What you need to do:
From the records below, copy out exactly the lines from the one containing "3. **Backend Endpoint**" to the one containing "2. **Show Address**", both included. Add nothing else.

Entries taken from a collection

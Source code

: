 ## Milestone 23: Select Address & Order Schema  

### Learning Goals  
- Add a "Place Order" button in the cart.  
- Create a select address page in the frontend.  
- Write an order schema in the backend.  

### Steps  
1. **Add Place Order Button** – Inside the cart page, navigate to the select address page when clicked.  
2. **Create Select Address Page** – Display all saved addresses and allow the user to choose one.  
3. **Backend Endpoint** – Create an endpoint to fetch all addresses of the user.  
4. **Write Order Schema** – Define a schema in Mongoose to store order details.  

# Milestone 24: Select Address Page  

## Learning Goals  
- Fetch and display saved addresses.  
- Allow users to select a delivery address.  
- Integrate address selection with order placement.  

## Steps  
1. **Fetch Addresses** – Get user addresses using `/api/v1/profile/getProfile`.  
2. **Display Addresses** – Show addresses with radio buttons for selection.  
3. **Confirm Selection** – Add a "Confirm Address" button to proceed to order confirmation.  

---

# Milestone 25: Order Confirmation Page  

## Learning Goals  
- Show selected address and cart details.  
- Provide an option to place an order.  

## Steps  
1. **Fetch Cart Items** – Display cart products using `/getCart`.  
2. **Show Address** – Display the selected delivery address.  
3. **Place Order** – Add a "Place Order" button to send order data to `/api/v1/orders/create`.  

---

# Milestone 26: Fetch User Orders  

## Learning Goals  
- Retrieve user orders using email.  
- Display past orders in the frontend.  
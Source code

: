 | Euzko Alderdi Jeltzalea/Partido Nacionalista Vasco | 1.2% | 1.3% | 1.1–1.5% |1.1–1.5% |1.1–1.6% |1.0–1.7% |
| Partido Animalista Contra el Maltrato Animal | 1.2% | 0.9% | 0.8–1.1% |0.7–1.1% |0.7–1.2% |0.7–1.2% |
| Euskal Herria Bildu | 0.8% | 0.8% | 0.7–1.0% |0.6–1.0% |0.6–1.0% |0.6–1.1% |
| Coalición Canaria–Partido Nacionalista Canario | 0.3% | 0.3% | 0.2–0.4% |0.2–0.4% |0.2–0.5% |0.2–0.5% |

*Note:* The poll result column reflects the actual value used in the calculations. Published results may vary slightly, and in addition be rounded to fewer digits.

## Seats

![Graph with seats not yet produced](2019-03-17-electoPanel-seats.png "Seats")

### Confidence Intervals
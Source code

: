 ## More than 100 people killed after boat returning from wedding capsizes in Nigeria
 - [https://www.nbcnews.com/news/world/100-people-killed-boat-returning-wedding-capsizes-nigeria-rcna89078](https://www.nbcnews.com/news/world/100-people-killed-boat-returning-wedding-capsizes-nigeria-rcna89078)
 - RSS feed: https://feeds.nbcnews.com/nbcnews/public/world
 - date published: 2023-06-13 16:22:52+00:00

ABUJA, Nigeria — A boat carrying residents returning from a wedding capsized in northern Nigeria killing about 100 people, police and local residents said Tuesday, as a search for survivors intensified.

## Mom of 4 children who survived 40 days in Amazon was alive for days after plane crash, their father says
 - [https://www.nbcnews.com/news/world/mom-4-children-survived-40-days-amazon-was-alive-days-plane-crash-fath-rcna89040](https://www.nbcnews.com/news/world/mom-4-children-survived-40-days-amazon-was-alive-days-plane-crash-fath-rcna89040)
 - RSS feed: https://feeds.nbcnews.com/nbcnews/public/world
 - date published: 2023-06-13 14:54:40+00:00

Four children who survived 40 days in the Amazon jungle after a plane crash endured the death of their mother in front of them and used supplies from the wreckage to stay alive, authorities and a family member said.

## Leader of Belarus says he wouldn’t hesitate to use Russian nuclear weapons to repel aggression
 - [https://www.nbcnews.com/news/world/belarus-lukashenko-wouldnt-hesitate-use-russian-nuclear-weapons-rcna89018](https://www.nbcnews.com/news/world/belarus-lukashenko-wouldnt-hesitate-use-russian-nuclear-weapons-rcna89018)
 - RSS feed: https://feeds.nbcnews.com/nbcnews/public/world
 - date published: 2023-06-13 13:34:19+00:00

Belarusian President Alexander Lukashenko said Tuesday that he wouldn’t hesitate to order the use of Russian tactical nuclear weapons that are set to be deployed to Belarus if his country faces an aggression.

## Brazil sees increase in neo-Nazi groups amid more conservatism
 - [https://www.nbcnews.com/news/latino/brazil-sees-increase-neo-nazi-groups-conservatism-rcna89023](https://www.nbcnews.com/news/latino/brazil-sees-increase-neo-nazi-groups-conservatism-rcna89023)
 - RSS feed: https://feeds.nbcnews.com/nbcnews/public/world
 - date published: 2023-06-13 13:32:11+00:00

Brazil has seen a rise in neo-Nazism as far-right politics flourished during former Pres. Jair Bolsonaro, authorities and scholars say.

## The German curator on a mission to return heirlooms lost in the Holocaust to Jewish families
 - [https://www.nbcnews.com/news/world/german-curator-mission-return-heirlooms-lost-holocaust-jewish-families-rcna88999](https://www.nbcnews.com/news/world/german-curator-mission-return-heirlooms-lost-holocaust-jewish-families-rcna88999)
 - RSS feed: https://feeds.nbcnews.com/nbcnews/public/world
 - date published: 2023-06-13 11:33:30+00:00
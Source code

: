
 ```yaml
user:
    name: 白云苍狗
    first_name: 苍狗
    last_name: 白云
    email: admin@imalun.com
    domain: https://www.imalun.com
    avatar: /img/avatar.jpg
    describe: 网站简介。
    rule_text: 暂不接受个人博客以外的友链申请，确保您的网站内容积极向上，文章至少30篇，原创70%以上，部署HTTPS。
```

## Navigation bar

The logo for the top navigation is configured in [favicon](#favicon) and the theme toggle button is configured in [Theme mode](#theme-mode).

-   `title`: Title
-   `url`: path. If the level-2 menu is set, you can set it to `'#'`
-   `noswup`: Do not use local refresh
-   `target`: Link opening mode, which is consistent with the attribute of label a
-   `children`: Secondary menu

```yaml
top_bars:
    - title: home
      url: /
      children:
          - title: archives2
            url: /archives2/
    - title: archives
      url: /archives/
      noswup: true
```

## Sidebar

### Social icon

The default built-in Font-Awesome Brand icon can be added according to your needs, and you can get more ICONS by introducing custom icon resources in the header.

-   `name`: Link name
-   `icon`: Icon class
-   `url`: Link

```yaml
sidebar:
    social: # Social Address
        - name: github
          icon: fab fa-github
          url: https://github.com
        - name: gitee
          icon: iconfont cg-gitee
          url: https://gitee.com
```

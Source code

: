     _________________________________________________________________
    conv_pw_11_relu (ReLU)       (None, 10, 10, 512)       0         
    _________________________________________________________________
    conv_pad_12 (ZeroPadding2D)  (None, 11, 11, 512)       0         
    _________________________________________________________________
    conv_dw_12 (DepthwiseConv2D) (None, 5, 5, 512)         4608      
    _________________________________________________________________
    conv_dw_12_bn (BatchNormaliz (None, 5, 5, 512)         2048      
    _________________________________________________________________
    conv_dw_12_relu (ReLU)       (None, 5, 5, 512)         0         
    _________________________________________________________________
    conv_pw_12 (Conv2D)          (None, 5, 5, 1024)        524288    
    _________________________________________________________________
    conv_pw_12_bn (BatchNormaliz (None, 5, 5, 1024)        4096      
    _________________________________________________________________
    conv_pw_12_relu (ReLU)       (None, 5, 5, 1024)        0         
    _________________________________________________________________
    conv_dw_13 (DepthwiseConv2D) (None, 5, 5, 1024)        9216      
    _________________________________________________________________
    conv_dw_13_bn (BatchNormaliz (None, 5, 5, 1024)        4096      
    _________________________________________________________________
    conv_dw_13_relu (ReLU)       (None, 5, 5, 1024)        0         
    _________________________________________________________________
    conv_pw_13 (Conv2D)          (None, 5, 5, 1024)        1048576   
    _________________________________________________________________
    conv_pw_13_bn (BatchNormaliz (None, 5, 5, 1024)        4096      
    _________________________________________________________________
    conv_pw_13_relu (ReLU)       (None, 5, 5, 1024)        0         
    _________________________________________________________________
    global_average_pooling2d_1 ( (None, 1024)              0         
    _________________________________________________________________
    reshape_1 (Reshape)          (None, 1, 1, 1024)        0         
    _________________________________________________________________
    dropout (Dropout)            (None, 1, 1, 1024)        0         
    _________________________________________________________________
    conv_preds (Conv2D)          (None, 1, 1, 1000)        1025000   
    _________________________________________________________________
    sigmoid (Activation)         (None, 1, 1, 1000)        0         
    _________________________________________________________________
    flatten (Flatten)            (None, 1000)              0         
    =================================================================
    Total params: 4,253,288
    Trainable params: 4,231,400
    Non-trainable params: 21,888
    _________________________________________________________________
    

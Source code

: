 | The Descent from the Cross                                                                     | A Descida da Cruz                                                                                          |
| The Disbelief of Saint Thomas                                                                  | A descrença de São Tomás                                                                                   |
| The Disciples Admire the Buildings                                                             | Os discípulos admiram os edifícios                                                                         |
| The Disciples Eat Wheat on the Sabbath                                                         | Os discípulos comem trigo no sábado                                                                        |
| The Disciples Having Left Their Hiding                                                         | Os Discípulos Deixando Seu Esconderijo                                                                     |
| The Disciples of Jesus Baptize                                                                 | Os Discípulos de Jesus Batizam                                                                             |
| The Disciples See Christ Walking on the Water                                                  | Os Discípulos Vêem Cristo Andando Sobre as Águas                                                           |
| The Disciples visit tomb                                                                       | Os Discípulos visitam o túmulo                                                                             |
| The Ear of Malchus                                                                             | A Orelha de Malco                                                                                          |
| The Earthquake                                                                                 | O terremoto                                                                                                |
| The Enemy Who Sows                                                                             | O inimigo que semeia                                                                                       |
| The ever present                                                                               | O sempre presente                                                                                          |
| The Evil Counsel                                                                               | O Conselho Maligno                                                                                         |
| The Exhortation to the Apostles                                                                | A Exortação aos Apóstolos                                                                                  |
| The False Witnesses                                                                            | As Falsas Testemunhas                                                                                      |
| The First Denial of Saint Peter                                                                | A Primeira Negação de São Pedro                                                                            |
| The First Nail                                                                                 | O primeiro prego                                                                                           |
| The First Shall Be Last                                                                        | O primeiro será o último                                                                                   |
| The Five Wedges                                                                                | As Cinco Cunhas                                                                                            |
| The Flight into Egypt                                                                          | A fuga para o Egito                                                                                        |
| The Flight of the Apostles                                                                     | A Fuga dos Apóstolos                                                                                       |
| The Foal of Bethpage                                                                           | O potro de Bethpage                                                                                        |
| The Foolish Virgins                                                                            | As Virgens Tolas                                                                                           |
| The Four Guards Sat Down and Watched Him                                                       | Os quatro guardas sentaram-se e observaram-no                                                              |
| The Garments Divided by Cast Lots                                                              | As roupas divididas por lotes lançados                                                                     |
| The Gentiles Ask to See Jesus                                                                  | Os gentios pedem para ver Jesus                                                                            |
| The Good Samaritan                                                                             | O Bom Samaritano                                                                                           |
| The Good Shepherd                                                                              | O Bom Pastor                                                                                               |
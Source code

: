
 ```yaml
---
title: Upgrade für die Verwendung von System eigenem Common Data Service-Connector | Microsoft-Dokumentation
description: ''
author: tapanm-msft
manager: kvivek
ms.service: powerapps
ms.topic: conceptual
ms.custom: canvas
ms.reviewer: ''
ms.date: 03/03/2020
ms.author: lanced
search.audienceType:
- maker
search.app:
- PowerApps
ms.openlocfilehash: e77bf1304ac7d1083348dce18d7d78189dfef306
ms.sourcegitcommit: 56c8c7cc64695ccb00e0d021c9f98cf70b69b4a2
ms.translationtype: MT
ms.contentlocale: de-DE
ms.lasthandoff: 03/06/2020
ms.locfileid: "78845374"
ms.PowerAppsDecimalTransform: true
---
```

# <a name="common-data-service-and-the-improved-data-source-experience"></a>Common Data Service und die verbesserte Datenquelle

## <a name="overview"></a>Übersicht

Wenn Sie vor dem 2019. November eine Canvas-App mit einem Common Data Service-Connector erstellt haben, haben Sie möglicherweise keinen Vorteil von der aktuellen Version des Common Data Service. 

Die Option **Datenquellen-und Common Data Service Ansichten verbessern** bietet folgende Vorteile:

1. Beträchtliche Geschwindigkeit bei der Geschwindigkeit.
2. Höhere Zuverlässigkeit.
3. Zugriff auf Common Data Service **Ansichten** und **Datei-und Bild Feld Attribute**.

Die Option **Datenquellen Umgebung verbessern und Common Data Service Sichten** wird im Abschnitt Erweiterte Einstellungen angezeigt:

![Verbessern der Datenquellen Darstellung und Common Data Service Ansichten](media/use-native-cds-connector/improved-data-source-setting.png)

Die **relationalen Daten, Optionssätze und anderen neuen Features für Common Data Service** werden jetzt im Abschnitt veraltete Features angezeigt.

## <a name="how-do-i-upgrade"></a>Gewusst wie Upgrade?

Solution to this exercise:
3. **Backend Endpoint** – Create an endpoint to fetch all addresses of the user.  
4. **Write Order Schema** – Define a schema in Mongoose to store order details.  

# Milestone 24: Select Address Page  

## Learning Goals  
- Fetch and display saved addresses.  
- Allow users to select a delivery address.  
- Integrate address selection with order placement.  

## Steps  
1. **Fetch Addresses** – Get user addresses using `/api/v1/profile/getProfile`.  
2. **Display Addresses** – Show addresses with radio buttons for selection.  
3. **Confirm Selection** – Add a "Confirm Address" button to proceed to order confirmation.  

---

# Milestone 25: Order Confirmation Page  

## Learning Goals  
- Show selected address and cart details.  
- Provide an option to place an order.  

## Steps  
1. **Fetch Cart Items** – Display cart products using `/getCart`.  
2. **Show Address** – Display the selected delivery address.  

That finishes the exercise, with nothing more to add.